## DIRECTIONS FOR THIS TASK
Copy every line of the data exactly, leaving nothing out.

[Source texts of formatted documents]
·····

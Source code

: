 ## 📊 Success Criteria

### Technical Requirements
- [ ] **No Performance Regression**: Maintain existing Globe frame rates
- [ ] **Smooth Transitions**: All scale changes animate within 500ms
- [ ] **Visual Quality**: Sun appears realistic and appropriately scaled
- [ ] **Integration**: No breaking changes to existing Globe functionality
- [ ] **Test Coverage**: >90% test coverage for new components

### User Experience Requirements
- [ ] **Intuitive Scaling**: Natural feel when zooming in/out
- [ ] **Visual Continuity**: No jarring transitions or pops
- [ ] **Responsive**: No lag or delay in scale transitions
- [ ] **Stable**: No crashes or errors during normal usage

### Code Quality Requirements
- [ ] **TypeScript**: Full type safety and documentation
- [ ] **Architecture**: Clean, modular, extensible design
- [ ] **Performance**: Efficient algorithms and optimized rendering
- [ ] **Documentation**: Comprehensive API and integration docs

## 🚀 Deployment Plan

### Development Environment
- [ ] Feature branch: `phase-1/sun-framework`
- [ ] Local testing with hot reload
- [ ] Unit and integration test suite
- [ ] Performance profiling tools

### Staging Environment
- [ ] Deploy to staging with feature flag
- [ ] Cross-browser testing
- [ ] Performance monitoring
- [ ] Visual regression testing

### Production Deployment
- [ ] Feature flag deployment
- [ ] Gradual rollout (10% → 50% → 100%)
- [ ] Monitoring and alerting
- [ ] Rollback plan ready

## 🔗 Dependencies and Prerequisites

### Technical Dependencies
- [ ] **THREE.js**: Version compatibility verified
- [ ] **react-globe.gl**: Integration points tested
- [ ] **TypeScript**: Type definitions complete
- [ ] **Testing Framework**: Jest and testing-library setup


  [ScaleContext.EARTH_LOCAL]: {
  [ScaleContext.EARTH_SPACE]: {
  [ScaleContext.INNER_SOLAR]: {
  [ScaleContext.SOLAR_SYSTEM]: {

·····

## EXERCISE RESPONSE
Source code

: ## 📊 Success Criteria

### Technical Requirements
- [ ] **No Performance Regression**: Maintain existing Globe frame rates
- [ ] **Smooth Transitions**: All scale changes animate within 500ms
- [ ] **Visual Quality**: Sun appears realistic and appropriately scaled
- [ ] **Integration**: No breaking changes to existing Globe functionality
- [ ] **Test Coverage**: >90% test coverage for new components

### User Experience Requirements
- [ ] **Intuitive Scaling**: Natural feel when zooming in/out
- [ ] **Visual Continuity**: No jarring transitions or pops
- [ ] **Responsive**: No lag or delay in scale transitions
- [ ] **Stable**: No crashes or errors during normal usage

### Code Quality Requirements
- [ ] **TypeScript**: Full type safety and documentation
- [ ] **Architecture**: Clean, modular, extensible design
- [ ] **Performance**: Efficient algorithms and optimized rendering
- [ ] **Documentation**: Comprehensive API and integration docs

## 🚀 Deployment Plan

### Development Environment
- [ ] Feature branch: `phase-1/sun-framework`
- [ ] Local testing with hot reload
- [ ] Unit and integration test suite
- [ ] Performance profiling tools

### Staging Environment
- [ ] Deploy to staging with feature flag
- [ ] Cross-browser testing
- [ ] Performance monitoring
- [ ] Visual regression testing

### Production Deployment
- [ ] Feature flag deployment
- [ ] Gradual rollout (10% → 50% → 100%)
- [ ] Monitoring and alerting
- [ ] Rollback plan ready

## 🔗 Dependencies and Prerequisites

### Technical Dependencies
- [ ] **THREE.js**: Version compatibility verified
- [ ] **react-globe.gl**: Integration points tested
- [ ] **TypeScript**: Type definitions complete
- [ ] **Testing Framework**: Jest and testing-library setup


  [ScaleContext.EARTH_LOCAL]: {
  [ScaleContext.EARTH_SPACE]: {
  [ScaleContext.INNER_SOLAR]: {
  [ScaleContext.SOLAR_SYSTEM]: {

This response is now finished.